PROBLEM DETAILS >> Take the entries below and retype them exactly.
··· DATA LISTING ···
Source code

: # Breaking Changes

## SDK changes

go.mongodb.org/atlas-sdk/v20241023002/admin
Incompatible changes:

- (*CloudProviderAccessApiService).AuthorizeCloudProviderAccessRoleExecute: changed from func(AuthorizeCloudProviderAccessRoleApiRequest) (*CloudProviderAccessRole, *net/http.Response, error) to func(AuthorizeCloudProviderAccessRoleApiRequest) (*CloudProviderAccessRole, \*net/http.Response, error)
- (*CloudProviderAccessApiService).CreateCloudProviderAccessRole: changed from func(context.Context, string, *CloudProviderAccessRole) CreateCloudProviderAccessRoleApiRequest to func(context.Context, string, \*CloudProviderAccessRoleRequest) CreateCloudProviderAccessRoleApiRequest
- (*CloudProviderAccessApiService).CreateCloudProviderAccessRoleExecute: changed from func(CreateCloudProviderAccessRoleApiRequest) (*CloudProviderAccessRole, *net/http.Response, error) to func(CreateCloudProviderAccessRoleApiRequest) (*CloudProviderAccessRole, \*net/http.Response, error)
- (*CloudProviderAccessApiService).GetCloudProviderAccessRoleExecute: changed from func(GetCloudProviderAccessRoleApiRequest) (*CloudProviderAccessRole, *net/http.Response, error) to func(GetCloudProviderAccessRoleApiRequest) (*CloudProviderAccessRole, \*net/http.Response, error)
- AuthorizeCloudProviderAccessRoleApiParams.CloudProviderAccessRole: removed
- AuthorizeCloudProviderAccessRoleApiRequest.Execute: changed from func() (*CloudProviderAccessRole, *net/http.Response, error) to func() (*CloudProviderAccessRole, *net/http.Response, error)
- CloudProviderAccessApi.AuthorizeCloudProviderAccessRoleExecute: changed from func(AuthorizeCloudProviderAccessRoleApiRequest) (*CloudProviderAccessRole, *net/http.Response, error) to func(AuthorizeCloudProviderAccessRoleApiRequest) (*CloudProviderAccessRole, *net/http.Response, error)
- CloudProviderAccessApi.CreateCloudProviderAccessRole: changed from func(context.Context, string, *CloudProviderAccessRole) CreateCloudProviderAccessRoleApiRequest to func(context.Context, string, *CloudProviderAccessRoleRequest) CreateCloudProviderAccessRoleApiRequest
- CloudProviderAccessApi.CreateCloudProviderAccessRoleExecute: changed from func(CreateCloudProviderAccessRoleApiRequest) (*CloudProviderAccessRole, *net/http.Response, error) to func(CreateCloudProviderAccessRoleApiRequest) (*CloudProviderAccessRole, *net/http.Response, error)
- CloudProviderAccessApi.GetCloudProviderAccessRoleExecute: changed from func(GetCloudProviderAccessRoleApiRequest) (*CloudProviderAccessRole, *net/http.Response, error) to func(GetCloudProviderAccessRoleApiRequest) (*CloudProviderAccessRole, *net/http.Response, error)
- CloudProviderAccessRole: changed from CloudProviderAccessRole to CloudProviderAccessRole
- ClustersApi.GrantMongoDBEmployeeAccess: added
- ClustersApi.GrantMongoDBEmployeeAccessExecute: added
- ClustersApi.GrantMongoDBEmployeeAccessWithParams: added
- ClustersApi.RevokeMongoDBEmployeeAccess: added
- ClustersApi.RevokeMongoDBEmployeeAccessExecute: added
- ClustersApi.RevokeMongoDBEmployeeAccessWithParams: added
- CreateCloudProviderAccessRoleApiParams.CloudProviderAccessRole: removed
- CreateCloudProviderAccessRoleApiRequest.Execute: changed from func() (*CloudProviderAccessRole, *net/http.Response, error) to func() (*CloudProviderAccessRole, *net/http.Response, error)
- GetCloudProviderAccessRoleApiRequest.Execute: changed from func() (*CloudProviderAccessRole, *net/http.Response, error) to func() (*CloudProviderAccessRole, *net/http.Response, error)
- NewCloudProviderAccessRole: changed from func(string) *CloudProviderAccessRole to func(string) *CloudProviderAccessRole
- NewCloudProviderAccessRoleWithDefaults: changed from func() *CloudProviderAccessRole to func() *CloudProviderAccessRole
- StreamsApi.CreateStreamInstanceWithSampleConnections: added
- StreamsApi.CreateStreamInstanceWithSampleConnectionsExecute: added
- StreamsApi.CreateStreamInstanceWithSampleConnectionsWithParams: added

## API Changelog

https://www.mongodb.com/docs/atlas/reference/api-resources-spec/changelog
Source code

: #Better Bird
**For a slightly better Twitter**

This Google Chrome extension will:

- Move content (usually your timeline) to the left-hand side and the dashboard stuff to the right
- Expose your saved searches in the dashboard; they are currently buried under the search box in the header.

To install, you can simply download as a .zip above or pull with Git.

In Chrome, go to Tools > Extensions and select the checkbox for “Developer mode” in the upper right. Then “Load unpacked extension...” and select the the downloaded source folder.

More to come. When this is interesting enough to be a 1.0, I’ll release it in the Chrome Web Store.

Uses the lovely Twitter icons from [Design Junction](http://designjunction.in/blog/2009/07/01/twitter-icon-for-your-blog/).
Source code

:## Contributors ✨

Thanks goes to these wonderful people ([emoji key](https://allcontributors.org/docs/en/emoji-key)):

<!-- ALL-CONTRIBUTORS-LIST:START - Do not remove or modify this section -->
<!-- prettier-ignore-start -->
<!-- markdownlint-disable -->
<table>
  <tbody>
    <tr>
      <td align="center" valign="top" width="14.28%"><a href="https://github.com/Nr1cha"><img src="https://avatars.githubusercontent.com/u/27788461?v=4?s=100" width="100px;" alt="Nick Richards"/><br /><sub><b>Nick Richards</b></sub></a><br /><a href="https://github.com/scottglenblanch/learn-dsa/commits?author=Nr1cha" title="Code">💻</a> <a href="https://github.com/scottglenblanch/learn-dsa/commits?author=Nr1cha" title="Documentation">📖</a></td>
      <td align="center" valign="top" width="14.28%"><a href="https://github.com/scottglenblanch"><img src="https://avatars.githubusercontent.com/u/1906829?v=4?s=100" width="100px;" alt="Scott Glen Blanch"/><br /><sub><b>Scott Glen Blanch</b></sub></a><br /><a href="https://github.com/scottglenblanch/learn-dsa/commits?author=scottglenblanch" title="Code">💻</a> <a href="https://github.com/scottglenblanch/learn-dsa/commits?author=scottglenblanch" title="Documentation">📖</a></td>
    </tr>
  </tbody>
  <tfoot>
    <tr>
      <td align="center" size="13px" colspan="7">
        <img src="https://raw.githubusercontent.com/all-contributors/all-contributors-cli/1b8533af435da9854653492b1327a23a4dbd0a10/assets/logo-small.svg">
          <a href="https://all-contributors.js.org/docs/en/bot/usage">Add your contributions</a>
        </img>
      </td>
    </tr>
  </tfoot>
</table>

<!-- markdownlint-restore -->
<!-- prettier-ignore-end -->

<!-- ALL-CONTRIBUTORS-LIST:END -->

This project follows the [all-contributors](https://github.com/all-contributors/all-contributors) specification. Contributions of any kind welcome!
···
EXERCISE SOLUTION >>
Source code

: # Breaking Changes

## SDK changes

go.mongodb.org/atlas-sdk/v20241023002/admin
Incompatible changes:

- (*CloudProviderAccessApiService).AuthorizeCloudProviderAccessRoleExecute: changed from func(AuthorizeCloudProviderAccessRoleApiRequest) (*CloudProviderAccessRole, *net/http.Response, error) to func(AuthorizeCloudProviderAccessRoleApiRequest) (*CloudProviderAccessRole, \*net/http.Response, error)
- (*CloudProviderAccessApiService).CreateCloudProviderAccessRole: changed from func(context.Context, string, *CloudProviderAccessRole) CreateCloudProviderAccessRoleApiRequest to func(context.Context, string, \*CloudProviderAccessRoleRequest) CreateCloudProviderAccessRoleApiRequest
- (*CloudProviderAccessApiService).CreateCloudProviderAccessRoleExecute: changed from func(CreateCloudProviderAccessRoleApiRequest) (*CloudProviderAccessRole, *net/http.Response, error) to func(CreateCloudProviderAccessRoleApiRequest) (*CloudProviderAccessRole, \*net/http.Response, error)
- (*CloudProviderAccessApiService).GetCloudProviderAccessRoleExecute: changed from func(GetCloudProviderAccessRoleApiRequest) (*CloudProviderAccessRole, *net/http.Response, error) to func(GetCloudProviderAccessRoleApiRequest) (*CloudProviderAccessRole, \*net/http.Response, error)
- AuthorizeCloudProviderAccessRoleApiParams.CloudProviderAccessRole: removed
- AuthorizeCloudProviderAccessRoleApiRequest.Execute: changed from func() (*CloudProviderAccessRole, *net/http.Response, error) to func() (*CloudProviderAccessRole, *net/http.Response, error)
- CloudProviderAccessApi.AuthorizeCloudProviderAccessRoleExecute: changed from func(AuthorizeCloudProviderAccessRoleApiRequest) (*CloudProviderAccessRole, *net/http.Response, error) to func(AuthorizeCloudProviderAccessRoleApiRequest) (*CloudProviderAccessRole, *net/http.Response, error)
- CloudProviderAccessApi.CreateCloudProviderAccessRole: changed from func(context.Context, string, *CloudProviderAccessRole) CreateCloudProviderAccessRoleApiRequest to func(context.Context, string, *CloudProviderAccessRoleRequest) CreateCloudProviderAccessRoleApiRequest
- CloudProviderAccessApi.CreateCloudProviderAccessRoleExecute: changed from func(CreateCloudProviderAccessRoleApiRequest) (*CloudProviderAccessRole, *net/http.Response, error) to func(CreateCloudProviderAccessRoleApiRequest) (*CloudProviderAccessRole, *net/http.Response, error)
- CloudProviderAccessApi.GetCloudProviderAccessRoleExecute: changed from func(GetCloudProviderAccessRoleApiRequest) (*CloudProviderAccessRole, *net/http.Response, error) to func(GetCloudProviderAccessRoleApiRequest) (*CloudProviderAccessRole, *net/http.Response, error)
- CloudProviderAccessRole: changed from CloudProviderAccessRole to CloudProviderAccessRole
- ClustersApi.GrantMongoDBEmployeeAccess: added
- ClustersApi.GrantMongoDBEmployeeAccessExecute: added
- ClustersApi.GrantMongoDBEmployeeAccessWithParams: added
- ClustersApi.RevokeMongoDBEmployeeAccess: added
- ClustersApi.RevokeMongoDBEmployeeAccessExecute: added
- ClustersApi.RevokeMongoDBEmployeeAccessWithParams: added
- CreateCloudProviderAccessRoleApiParams.CloudProviderAccessRole: removed
- CreateCloudProviderAccessRoleApiRequest.Execute: changed from func() (*CloudProviderAccessRole, *net/http.Response, error) to func() (*CloudProviderAccessRole, *net/http.Response, error)
- GetCloudProviderAccessRoleApiRequest.Execute: changed from func() (*CloudProviderAccessRole, *net/http.Response, error) to func() (*CloudProviderAccessRole, *net/http.Response, error)
- NewCloudProviderAccessRole: changed from func(string) *CloudProviderAccessRole to func(string) *CloudProviderAccessRole
- NewCloudProviderAccessRoleWithDefaults: changed from func() *CloudProviderAccessRole to func() *CloudProviderAccessRole
- StreamsApi.CreateStreamInstanceWithSampleConnections: added
- StreamsApi.CreateStreamInstanceWithSampleConnectionsExecute: added
- StreamsApi.CreateStreamInstanceWithSampleConnectionsWithParams: added

## API Changelog

https://www.mongodb.com/docs/atlas/reference/api-resources-spec/changelog
Source code

: #Better Bird
**For a slightly better Twitter**

This Google Chrome extension will:

- Move content (usually your timeline) to the left-hand side and the dashboard stuff to the right
- Expose your saved searches in the dashboard; they are currently buried under the search box in the header.

To install, you can simply download as a .zip above or pull with Git.

In Chrome, go to Tools > Extensions and select the checkbox for “Developer mode” in the upper right. Then “Load unpacked extension...” and select the the downloaded source folder.

More to come. When this is interesting enough to be a 1.0, I’ll release it in the Chrome Web Store.

Uses the lovely Twitter icons from [Design Junction](http://designjunction.in/blog/2009/07/01/twitter-icon-for-your-blog/).
Source code

:## Contributors ✨

Thanks goes to these wonderful people ([emoji key](https://allcontributors.org/docs/en/emoji-key)):

<!-- ALL-CONTRIBUTORS-LIST:START - Do not remove or modify this section -->
<!-- prettier-ignore-start -->
<!-- markdownlint-disable -->
<table>
  <tbody>
    <tr>
      <td align="center" valign="top" width="14.28%"><a href="https://github.com/Nr1cha"><img src="https://avatars.githubusercontent.com/u/27788461?v=4?s=100" width="100px;" alt="Nick Richards"/><br /><sub><b>Nick Richards</b></sub></a><br /><a href="https://github.com/scottglenblanch/learn-dsa/commits?author=Nr1cha" title="Code">💻</a> <a href="https://github.com/scottglenblanch/learn-dsa/commits?author=Nr1cha" title="Documentation">📖</a></td>
      <td align="center" valign="top" width="14.28%"><a href="https://github.com/scottglenblanch"><img src="https://avatars.githubusercontent.com/u/1906829?v=4?s=100" width="100px;" alt="Scott Glen Blanch"/><br /><sub><b>Scott Glen Blanch</b></sub></a><br /><a href="https://github.com/scottglenblanch/learn-dsa/commits?author=scottglenblanch" title="Code">💻</a> <a href="https://github.com/scottglenblanch/learn-dsa/commits?author=scottglenblanch" title="Documentation">📖</a></td>
    </tr>
  </tbody>
  <tfoot>
    <tr>
      <td align="center" size="13px" colspan="7">
        <img src="https://raw.githubusercontent.com/all-contributors/all-contributors-cli/1b8533af435da9854653492b1327a23a4dbd0a10/assets/logo-small.svg">
          <a href="https://all-contributors.js.org/docs/en/bot/usage">Add your contributions</a>
        </img>
      </td>
    </tr>
  </tfoot>
</table>

<!-- markdownlint-restore -->
<!-- prettier-ignore-end -->

<!-- ALL-CONTRIBUTORS-LIST:END -->

This project follows the [all-contributors](https://github.com/all-contributors/all-contributors) specification. Contributions of any kind welcome!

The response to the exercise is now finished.